Mr. Saravuth said that although breast milk had been exported “only a few times,” exports appeared set to increase, and the practice would therefore need to be studied. A similar temporary ban was placed on surrogate pregnancies late last year as the government drafts a law regulating a practice that was quickly expanding in the country.

Ms. Thina, who had been making a meagre wage on irregular seamstress work, said she could make up to $20 in one day if she produced three 10-ounce bottles of milk, which would earn her about $120 after a six-day working week. The minimum wage for garment factory workers, by contrast, is $153 per month.

Ambrosia, in turn, sells the milk online for $200 for a 10-pack of five-ounce packets of powdered breast milk formula.

An accountant for Ambrosia said that the company had exported about 500 kg of frozen breast milk every two to three months since it began operations, but that the latest 500 kg cargo had been waiting for shipment after the government’s intervention.

“The company closed on March 11 because the Health Ministry would not issue a permit to export,” Ngoun Srey Touch said on Tuesday.

Though Mr. Saravuth and other officials quoted in local media cited health and ethical concerns, Ms. Thina said she had been told the company had to close because the Interior Ministry was charging exorbitant amounts for export taxes.

“My boss told me the Interior Ministry charged too much, and [the company] was losing a lot of money,” she said.

It was only when the company, founded by Bronzson Woods, who came up with the idea as a mormon missionary in Cambodia, had stopped making the payments that exports were banned, she said.

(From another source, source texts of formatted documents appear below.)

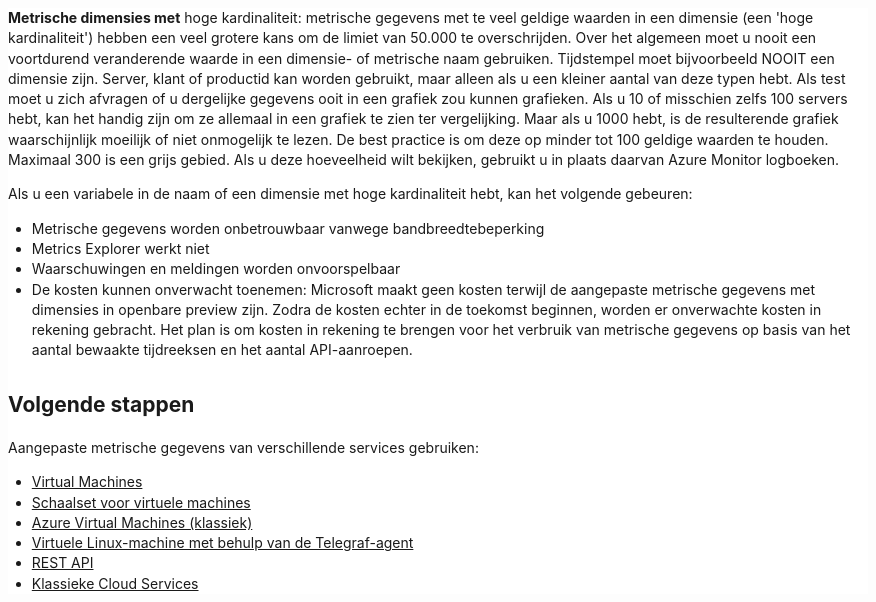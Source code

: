**Metrische dimensies met** hoge kardinaliteit: metrische gegevens met te veel geldige waarden in een dimensie (een 'hoge kardinaliteit') hebben een veel grotere kans om de limiet van 50.000 te overschrijden. Over het algemeen moet u nooit een voortdurend veranderende waarde in een dimensie- of metrische naam gebruiken. Tijdstempel moet bijvoorbeeld NOOIT een dimensie zijn. Server, klant of productid kan worden gebruikt, maar alleen als u een kleiner aantal van deze typen hebt. Als test moet u zich afvragen of u dergelijke gegevens ooit in een grafiek zou kunnen grafieken.  Als u 10 of misschien zelfs 100 servers hebt, kan het handig zijn om ze allemaal in een grafiek te zien ter vergelijking. Maar als u 1000 hebt, is de resulterende grafiek waarschijnlijk moeilijk of niet onmogelijk te lezen. De best practice is om deze op minder tot 100 geldige waarden te houden. Maximaal 300 is een grijs gebied.  Als u deze hoeveelheid wilt bekijken, gebruikt u in plaats daarvan Azure Monitor logboeken.   

Als u een variabele in de naam of een dimensie met hoge kardinaliteit hebt, kan het volgende gebeuren:
- Metrische gegevens worden onbetrouwbaar vanwege bandbreedtebeperking
- Metrics Explorer werkt niet
- Waarschuwingen en meldingen worden onvoorspelbaar
- De kosten kunnen onverwacht toenemen: Microsoft maakt geen kosten terwijl de aangepaste metrische gegevens met dimensies in openbare preview zijn. Zodra de kosten echter in de toekomst beginnen, worden er onverwachte kosten in rekening gebracht. Het plan is om kosten in rekening te brengen voor het verbruik van metrische gegevens op basis van het aantal bewaakte tijdreeksen en het aantal API-aanroepen.  

## <a name="next-steps"></a>Volgende stappen
Aangepaste metrische gegevens van verschillende services gebruiken: 
 - [Virtual Machines](../essentials/collect-custom-metrics-guestos-resource-manager-vm.md)
 - [Schaalset voor virtuele machines](../essentials/collect-custom-metrics-guestos-resource-manager-vmss.md)
 - [Azure Virtual Machines (klassiek)](../essentials/collect-custom-metrics-guestos-vm-classic.md)
 - [Virtuele Linux-machine met behulp van de Telegraf-agent](../essentials/collect-custom-metrics-linux-telegraf.md)
 - [REST API](./metrics-store-custom-rest-api.md)
 - [Klassieke Cloud Services](../essentials/collect-custom-metrics-guestos-vm-cloud-service-classic.md)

Whatever the reason, the shutdown has hit Ms. Thina hard.

For now, she said, she is relying on a small amount of savings and rice donated from a nearby NGO-run school that two of her four children attend. Her husband has been out of work for a while with an illness, she added.

“I have a young baby, so I can’t find other work,” she said, adding that since she swapped sewing for more lucrative prospects last year, she had struggled to find customers again. Her baby, which she breastfed on a hammock as she spoke to reporters, is now 18 months old.

“There’s no one to look after her,” she said.

According to Ms. Thina and Ambrosia’s website, mothers are required to exclusively breastfeed their own child for at least six months before providing milk to the company.

However, Unicef spokeswoman Iman Morooka said the commercialization of human breast milk exploited poor women and should be banned, as it undermined recommendations to appropriately breastfeed children until the age of 2 years old, at least five times per day.

“Unicef believes that breastmilk banks should never be operated by exploiting vulnerable and poor women for profit and commercial purposes,” Ms. Morooka said in an email.

She noted that child malnutrition remains a problem in Cambodia, and that “proper breastfeeding is one of the key factors contributing to a child’s good health and nutrition.”

Neither Mr. Woods, Ambrosia’s founder and CEO, nor his business partner, Ryan Newell, could be reached for comment on Tuesday.

In an article published on the website Broadly this month, however, Mr. Woods described his business in Cambodia as a “win-win” for both the company and the women producing the milk it was selling on the other side of the world.

“To come to Cambodia…it’s not about paying women less,” he said. “It’s about attracting more supply at a similar price.”

Correction: A previous version of this article incorrectly stated the monthly minimum wage for garment factory workers as $144. As of January, it was increased to $153.